En bon Marseillais, je suis fan de l’Olympique Marseillais (OM) et je le serai toujours. A l’époque, quand j’avais 10 ou 15 ans, on parlait des années « Tapie » (l’homme d’affaire français était propriétaire du club, ndlr). Le club était au top. On avait gagné la Champion League. Nous avions les meilleurs joueurs d’Europe dans notre équipe. Nous étions tous fans de Papin, Waddis et Enzo Frencescoli. Finalement, il n’est resté qu’un an mais il avait cette façon de jouer sur le terrain qui était différente, gracieuse, presque artistique. Quelque chose en plus des autres joueurs.

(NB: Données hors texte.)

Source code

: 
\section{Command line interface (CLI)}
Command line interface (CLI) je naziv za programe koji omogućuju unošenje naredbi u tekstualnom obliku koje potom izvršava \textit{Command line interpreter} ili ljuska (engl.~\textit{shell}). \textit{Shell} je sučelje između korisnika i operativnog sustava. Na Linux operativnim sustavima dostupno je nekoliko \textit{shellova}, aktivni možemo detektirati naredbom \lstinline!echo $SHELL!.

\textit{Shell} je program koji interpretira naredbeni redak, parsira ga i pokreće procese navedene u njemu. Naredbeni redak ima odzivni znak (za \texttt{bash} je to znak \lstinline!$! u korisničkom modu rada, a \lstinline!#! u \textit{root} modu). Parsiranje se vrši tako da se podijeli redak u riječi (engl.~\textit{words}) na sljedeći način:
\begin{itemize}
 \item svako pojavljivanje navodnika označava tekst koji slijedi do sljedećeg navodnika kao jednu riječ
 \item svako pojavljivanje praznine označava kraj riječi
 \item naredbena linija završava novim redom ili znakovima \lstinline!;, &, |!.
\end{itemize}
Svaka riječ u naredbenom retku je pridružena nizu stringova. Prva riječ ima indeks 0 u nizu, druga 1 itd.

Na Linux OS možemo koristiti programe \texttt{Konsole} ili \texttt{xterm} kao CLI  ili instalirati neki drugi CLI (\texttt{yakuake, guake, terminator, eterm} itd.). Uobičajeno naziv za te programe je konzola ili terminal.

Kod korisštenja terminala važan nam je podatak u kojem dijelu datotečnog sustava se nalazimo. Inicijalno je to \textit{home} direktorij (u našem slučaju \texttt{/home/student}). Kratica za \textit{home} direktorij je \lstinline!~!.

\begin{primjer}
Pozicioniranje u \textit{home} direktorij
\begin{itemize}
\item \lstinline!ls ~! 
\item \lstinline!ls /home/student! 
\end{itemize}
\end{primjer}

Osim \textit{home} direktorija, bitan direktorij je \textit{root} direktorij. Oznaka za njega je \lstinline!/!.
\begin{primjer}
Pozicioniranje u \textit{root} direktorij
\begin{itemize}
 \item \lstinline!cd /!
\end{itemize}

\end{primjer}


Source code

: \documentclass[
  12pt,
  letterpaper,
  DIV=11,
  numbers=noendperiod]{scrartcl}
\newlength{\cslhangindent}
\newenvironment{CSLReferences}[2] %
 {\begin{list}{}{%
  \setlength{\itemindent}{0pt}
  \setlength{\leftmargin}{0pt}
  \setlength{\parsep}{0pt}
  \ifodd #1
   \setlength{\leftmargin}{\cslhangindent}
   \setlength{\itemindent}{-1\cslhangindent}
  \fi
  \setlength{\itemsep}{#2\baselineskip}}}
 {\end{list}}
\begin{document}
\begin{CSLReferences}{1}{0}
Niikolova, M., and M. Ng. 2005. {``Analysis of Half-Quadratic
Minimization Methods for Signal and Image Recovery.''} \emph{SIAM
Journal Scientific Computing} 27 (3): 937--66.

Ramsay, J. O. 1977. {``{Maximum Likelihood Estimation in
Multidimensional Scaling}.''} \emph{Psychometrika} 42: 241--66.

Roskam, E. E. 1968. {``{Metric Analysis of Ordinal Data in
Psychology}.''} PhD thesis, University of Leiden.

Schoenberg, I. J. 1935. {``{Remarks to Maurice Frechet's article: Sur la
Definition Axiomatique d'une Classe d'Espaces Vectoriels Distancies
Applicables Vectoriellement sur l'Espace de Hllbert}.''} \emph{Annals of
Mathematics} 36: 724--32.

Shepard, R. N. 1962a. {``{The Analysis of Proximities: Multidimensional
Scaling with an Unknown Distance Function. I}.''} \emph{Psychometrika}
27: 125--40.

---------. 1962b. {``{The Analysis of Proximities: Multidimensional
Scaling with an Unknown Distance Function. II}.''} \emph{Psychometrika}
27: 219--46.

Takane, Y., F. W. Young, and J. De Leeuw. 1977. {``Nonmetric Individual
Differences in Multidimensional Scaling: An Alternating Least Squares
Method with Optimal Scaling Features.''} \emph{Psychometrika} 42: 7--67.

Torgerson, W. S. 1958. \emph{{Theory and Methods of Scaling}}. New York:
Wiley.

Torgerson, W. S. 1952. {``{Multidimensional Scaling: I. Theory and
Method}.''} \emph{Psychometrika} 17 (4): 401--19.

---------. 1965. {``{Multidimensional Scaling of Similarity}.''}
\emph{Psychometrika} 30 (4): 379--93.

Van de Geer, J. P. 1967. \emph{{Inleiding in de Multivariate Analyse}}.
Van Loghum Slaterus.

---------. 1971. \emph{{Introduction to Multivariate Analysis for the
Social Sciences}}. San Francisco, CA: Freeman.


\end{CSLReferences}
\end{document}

Comme je voulais monter un projet solo, j’ai eu envie de rendre hommage au foot et d’y faire référence. J’ai naturellement choisi Enzo Francescoli, non seulement parce qu’il était l’un de mes joueurs préférés, mais aussi parce que pour les amateurs de foot, ce nom était synonyme de « bon goût ».

Ta fan base parisienne ne t’en veut pas trop ?

Quelques fois, lorsque je suis en tournée du côté de Lyon, Bordeaux ou Paris, on me chambre assez facilement (sourire). Mais lorsque je suis sur scène, je mets tout ça de côté.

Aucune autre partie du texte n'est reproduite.